Kwan has to review the sentence in her mind before she actually understands its meaning. “Me? Pretty?”
“Maybe more than pretty.” Nana slides aside and pats the platform. “Sit. You can’t stand there all night.”
“I don’t know.” Kwan doesn’t want to go home, but she’s not comfortable with Nana either.
“I won’t bite you,” Nana says. She smiles. “I’m not even hungry.” Then she reaches into the pocket of her blouse, finds something, and extends her hand. “Here’s the other one.”
“Why?” Kwan makes no move to take it. “Why are you giving it to me?”
Nana pauses and then says, “You didn’t listen to me this afternoon. When someone offers you something, take it.”
“That’s not the way I am.”
“You have so much?” Nana says. She sounds like a purring cat. “All your jewel boxes are full? You’re so overloaded that you couldn’t force the lid closed on a nice pair of earrings?” She drags on the cigarette again, and Kwan sees that Nana is wearing new earrings, earrings that have stones dangling on the ends of fine, thin chains.
“How many pair do you own?” Kwan asks.
Nana tilts her head to one side and looks up at Kwan. The little stones sway back and forth on their chains. “I have no idea.”
“Oh.” Kwan stands there, trying to wrap her mind around the idea of not knowing how many you have of anything. Finally she says, “More than five?”
Nana laughs with a lungful of smoke, then bends forward, coughing pale clouds into the night. When she’s got it under control, she waves her open hand side to side in front of her face, clearing away the smoke, and then wipes the corners of her eyes. “Many more than five. Probably thirty or forty. Please. Sit down. My neck is getting stiff. And take this thing or I’ll get irritated.”

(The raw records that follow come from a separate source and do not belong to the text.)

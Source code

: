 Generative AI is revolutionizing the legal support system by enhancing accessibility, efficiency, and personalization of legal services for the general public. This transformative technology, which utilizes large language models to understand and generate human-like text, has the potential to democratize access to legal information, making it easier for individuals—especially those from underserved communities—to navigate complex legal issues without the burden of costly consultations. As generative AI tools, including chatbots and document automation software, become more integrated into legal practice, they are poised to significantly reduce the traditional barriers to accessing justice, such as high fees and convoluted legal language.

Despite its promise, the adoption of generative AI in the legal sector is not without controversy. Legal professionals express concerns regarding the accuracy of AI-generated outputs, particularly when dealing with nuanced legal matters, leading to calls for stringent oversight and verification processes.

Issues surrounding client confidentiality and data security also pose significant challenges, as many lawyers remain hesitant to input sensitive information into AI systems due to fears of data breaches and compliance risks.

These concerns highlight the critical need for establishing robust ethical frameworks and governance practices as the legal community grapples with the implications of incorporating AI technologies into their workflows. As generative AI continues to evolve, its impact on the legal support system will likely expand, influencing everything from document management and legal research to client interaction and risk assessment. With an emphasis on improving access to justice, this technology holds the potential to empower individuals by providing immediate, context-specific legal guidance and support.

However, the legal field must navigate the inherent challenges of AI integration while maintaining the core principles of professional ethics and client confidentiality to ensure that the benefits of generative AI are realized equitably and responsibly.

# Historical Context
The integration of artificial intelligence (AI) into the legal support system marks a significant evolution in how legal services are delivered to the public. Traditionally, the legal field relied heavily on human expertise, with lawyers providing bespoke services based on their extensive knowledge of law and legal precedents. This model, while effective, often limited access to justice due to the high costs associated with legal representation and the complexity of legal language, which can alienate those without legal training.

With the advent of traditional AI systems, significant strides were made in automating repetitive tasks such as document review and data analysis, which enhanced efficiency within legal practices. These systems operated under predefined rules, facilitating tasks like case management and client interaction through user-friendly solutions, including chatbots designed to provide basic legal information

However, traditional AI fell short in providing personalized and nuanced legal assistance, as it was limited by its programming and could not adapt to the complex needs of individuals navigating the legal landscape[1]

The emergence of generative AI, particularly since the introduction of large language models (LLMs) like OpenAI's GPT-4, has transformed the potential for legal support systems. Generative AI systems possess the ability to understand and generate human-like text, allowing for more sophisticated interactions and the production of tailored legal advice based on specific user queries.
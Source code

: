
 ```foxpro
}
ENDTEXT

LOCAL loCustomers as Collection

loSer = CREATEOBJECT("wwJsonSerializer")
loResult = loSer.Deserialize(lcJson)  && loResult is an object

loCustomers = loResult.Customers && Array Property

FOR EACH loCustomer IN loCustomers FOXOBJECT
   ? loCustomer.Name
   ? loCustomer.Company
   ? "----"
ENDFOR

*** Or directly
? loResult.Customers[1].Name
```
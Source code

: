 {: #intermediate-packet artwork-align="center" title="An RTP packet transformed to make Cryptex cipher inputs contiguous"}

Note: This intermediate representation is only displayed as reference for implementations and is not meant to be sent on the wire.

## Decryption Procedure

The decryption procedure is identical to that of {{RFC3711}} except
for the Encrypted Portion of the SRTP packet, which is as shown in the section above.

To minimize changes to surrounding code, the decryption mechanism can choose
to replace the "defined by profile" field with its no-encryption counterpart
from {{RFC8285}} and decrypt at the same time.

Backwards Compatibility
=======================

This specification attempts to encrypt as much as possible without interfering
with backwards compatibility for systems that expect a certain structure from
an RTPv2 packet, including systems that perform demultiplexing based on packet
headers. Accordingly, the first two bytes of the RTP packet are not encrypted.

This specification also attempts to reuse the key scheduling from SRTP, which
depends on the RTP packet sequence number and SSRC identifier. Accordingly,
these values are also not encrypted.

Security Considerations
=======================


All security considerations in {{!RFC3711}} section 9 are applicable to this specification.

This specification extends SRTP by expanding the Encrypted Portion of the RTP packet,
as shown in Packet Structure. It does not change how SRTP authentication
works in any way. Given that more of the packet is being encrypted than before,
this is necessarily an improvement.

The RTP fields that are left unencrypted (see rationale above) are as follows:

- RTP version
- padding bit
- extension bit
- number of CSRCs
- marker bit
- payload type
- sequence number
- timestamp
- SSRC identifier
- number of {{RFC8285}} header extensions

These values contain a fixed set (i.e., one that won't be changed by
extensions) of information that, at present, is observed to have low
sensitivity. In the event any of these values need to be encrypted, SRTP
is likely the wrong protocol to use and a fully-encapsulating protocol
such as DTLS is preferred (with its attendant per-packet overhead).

Remembering what Nana was like when she got irritated, Kwan sits. After a moment she reaches for the earring, but Nana withdraws her hand, just out of Kwan’s reach.
“Let me,” she says. Very gently, she removes the stud from Kwan’s ear, drops it into her own lap, and inserts the post that holds the sapphire. Her hands are soft and smooth, not hard with calluses, like Kwan’s. When she’s slid the backing into place against Kwan’s lobe and the earring is secure, Nana pulls away a little and studies Kwan as if Kwan were something she had just made and she wants to check the quality of her work. Kwan drops her eyes in embarrassment. Eventually Nana nods. “Get rid of that rice-bowl haircut, feather it a little, and then let your hair grow a couple of feet,” Nana says. “Put about five kilos on you, get some decent clothes. Find some platform shoes that make you even taller.”
Kwan says,
“Taller?”
“You idiot.” The word would hurt, but Nana is smiling. “You have no idea what you look like. I mean, just
look
at this.” Nana puts out a thumb and sculpts the air just above Kwan’s cheekbones, then down over her nose and across her lips. “I’d give a hundred thousand baht for your cheekbones,” she says. “You’d stop traffic in Bangkok.”
Kwan pulls her knees up and wraps her arms around them, curving her spine into the comfort of its familiar C. “You’re making fun of me.”
“Is that so?” Nana sticks her cigarette into her mouth. Then she puts one hand on the nape of Kwan’s neck and pulls Kwan’s head back, using the other hand to push the base of her spine forward. Kwan straightens, surprised at the contact. “There,” Nana says. “Like that.” She turns away and surveys the night, making sure no one is close enough to overhear. Then she hits on the cigarette again and flicks it into the darkness. It lands six or eight feet away with an eruption of red sparks. She leans toward Kwan so she can whisper into her ear. What she says is “If I’m making fun of you, why are you worth sixty thousand baht?”
The knot around Kwan’s heart tightens again, and she feels her mouth drop open.